[Excerpted records]:
"""
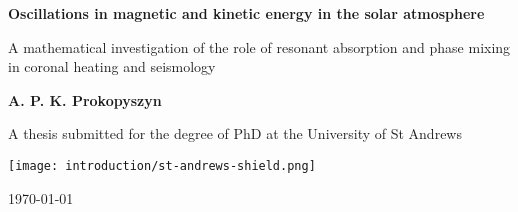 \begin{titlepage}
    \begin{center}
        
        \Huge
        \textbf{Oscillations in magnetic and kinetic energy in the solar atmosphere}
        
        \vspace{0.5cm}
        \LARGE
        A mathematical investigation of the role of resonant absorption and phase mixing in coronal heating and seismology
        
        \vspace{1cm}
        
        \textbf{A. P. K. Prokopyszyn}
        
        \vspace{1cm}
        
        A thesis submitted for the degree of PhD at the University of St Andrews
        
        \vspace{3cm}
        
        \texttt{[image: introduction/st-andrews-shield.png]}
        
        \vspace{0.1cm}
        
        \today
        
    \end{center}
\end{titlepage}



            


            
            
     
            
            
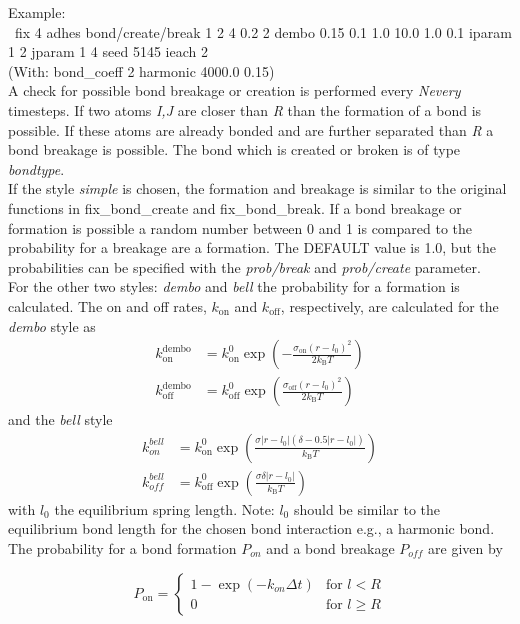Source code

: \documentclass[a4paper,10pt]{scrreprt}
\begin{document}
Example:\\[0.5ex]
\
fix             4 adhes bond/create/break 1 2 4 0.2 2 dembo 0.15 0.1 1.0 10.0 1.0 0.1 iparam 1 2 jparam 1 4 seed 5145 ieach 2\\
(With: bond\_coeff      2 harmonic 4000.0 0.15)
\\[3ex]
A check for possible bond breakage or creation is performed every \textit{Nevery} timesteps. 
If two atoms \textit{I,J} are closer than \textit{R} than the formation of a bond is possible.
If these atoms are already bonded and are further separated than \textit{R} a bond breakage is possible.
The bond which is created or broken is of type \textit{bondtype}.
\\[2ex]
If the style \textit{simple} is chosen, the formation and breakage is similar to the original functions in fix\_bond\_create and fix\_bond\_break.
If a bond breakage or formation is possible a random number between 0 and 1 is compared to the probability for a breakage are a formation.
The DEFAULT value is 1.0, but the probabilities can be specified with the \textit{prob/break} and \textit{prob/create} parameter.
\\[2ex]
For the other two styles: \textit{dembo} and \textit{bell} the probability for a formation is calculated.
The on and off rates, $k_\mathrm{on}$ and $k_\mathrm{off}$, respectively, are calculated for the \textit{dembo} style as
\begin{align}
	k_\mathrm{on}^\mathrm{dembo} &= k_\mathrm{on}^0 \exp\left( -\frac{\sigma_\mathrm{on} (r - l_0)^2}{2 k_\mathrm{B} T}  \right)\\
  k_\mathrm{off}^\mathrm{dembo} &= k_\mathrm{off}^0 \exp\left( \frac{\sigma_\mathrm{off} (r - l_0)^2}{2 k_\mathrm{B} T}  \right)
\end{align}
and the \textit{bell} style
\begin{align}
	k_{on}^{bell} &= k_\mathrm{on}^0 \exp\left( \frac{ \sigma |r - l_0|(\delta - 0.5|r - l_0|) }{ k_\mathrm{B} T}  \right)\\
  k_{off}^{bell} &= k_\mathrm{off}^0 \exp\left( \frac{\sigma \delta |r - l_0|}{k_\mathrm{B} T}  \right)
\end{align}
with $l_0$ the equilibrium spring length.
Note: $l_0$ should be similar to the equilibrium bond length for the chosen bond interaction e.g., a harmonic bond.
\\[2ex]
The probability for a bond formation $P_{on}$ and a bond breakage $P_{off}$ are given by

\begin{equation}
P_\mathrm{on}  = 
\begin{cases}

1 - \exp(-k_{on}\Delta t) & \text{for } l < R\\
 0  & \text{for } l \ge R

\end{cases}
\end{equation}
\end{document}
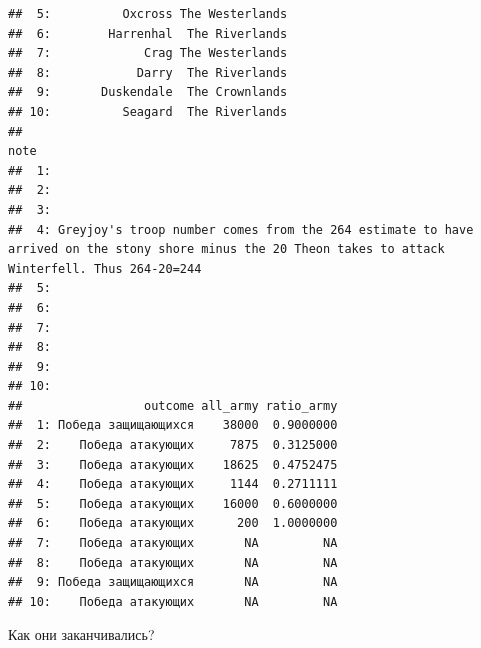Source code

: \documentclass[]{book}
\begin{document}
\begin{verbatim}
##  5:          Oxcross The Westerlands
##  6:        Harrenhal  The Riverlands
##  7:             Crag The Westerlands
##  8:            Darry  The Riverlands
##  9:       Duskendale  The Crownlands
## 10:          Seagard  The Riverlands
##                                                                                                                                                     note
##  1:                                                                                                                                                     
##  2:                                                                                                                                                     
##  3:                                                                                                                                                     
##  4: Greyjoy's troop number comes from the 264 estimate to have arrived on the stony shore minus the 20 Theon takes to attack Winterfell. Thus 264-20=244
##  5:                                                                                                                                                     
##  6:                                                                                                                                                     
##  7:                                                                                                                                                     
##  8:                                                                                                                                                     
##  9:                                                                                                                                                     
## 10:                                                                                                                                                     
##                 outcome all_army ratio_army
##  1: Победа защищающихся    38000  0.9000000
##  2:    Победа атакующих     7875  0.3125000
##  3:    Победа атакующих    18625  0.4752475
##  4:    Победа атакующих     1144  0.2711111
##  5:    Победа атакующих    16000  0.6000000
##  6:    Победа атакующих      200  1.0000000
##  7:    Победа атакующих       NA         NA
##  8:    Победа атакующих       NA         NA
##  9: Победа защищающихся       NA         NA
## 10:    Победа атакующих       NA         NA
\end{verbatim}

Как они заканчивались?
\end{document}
"""
[Problem requirements]: Every line where "Westerlands" appears must be returned from the listing above.

[Written response]:
##  5:          Oxcross The Westerlands
##  7:             Crag The Westerlands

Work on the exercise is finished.